4. Mais cela ne s'appelle plus une couche : c'est une couche du niveau usage, que seul Tymnet étendu considérait séparément au dessus du niveau réseau (qui devait donc non pas la gérer, mais la supporter). C'est un écotype. Avec son ensemble d'usages, droits, contraintes, etc. c'est une nomologie (ensemble de règles de tous ordres) d'utilisations reconnues, respectées et enforcées.
Nous sommes aujourd'hui empêtrés dans un contexte diginumérique considéré comme un espace de non-droit, car tous les droits s'y chevauchent. Il suffit de répartir cette zone de non-droit en sous-zones de droit, selon chaque usage reconnu, et à leurs "ecotextes" propres. C'est une notion de "couche de virtualisation écosystémique".
De façon concrète, c'est ma proposition déjà bien discutée de "VGN" (virtual glocal network) - ex. les réseaux virtuels de universitaire, de la klongophonie, des airlines, de la mer, etc. avec leurs IANA, IETF, gouvernances, etc. et ontologies terminologiques et sémantiques propres - conformément à la RFC 6852. Leur standardisation technologique étant (cf. RFC 1958 sur l'architecture internet) non pas de "bout en bout" comme le permettait Tymnet - mais de "frange à frange". Le bout en bout est quant à lui réservé à l'échange de datagrammes.
5. Maintenant, c'est mon processus général du "capax" qui rentre en jeu. Nous avons un besoin humain. Nous tirons sur notre capacité plushumaniste pour trouver une réponse (comme l'informatique et le réseau pour répondre à la complexité) et il en résulte la néguentropie des possibilités nouvelles que cela ouvre et auxquelles il faut du boulot pour s'adapter. Comment implémenter les "ecotypes" ? Il leur faut à chacun :
  • une sous-zone : cela est built-in dans le DNS, ce sont les classes. Ma partie. Il ne faut qu'un jeu de serveurs DNS pour tester et comprendre comment associer à IPv4/v6.

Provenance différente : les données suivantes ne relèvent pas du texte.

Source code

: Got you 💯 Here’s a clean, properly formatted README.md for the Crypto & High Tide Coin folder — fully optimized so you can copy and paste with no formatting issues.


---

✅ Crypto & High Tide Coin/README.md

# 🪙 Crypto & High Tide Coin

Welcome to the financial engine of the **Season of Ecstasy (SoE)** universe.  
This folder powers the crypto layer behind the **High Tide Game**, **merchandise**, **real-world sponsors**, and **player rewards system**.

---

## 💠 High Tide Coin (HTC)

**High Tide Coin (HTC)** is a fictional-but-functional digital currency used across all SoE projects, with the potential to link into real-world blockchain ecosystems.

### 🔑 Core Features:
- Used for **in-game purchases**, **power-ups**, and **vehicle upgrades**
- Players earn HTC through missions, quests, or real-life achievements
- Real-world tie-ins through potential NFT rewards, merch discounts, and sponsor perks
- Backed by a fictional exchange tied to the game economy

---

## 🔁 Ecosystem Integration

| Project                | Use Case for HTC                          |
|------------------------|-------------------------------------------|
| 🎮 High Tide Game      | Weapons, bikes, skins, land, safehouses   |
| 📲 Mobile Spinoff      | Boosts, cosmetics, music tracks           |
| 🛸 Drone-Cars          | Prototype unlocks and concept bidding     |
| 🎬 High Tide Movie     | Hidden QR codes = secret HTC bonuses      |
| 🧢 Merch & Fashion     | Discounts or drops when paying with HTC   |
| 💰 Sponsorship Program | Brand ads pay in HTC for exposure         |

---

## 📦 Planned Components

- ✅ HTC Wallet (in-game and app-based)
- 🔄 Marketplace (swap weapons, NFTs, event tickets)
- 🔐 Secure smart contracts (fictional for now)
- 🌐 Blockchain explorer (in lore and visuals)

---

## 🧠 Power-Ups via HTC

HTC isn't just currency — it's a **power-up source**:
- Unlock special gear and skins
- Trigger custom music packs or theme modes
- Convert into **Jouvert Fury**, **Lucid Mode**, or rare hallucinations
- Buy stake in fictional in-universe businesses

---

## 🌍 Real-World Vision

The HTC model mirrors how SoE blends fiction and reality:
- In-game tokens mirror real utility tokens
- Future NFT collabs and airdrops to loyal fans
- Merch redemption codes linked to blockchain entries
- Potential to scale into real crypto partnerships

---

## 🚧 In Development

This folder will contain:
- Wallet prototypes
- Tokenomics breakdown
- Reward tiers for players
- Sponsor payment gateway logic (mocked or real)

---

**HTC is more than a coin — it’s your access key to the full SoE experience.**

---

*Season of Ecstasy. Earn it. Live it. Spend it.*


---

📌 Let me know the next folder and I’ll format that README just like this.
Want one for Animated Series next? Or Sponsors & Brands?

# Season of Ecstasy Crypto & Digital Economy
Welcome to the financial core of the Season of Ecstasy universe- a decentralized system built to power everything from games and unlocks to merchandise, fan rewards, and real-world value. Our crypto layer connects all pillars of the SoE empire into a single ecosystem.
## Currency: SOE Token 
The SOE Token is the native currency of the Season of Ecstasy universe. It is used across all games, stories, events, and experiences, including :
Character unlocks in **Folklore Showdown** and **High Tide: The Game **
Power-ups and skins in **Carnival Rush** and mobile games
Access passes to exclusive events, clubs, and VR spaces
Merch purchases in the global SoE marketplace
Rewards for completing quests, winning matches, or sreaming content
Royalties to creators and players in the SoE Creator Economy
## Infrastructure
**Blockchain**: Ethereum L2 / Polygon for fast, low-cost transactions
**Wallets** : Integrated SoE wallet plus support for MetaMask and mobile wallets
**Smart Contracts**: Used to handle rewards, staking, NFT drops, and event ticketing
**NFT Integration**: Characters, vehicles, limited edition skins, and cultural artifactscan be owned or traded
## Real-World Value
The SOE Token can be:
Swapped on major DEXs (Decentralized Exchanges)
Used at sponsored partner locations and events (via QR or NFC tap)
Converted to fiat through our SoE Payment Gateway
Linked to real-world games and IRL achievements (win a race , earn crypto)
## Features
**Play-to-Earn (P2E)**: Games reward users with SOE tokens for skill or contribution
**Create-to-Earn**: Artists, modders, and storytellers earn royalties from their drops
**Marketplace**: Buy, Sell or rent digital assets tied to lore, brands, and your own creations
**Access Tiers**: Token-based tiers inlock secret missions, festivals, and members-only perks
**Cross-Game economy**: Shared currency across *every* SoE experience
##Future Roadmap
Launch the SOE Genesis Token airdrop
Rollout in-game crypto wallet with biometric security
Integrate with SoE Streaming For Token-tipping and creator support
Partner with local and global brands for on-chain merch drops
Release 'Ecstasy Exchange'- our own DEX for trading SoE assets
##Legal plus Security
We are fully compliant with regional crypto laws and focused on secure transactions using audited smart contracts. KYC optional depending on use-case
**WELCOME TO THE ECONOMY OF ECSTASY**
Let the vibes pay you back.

  • une définition écotypique (comme les grenouilles dans lécosystème de la mare).
  • la matérialisation de leurs capacités écotypiques : un dépôt des logiciels correspondants.
  • le support actif de leurs spécificités au sein du réseau : ce sont mes "services étendus" (néguentropie post-shannonienne des réseaux) - ce qui pour les membres d'un écotype va leur fournir l'écotexte dont ils ont besoin (par exemple le support stigmergique (coordination par le contexte) dont ils ont besoin.
  • une RFC qui formalise la déclaration et la reconnaissance de la réalité des écotypes à partir de leurs gouvernances, bonnes pratiques et lois (Etats). Il faut que je soulève cela auprès de Pouzin, Cerf, Nottingham (sa RFC en préparation sur le support des utilisateurs par l'IETF).
  • des exemples structurés et structurants. Mon idée est de faire porter cela pour nous sur la recherche citoyenne (Hors Murs) en assistance mutuelle (effet de multitude) augmentée (intelligence artificielle incluse au niveau de la "saveur" des "perférents").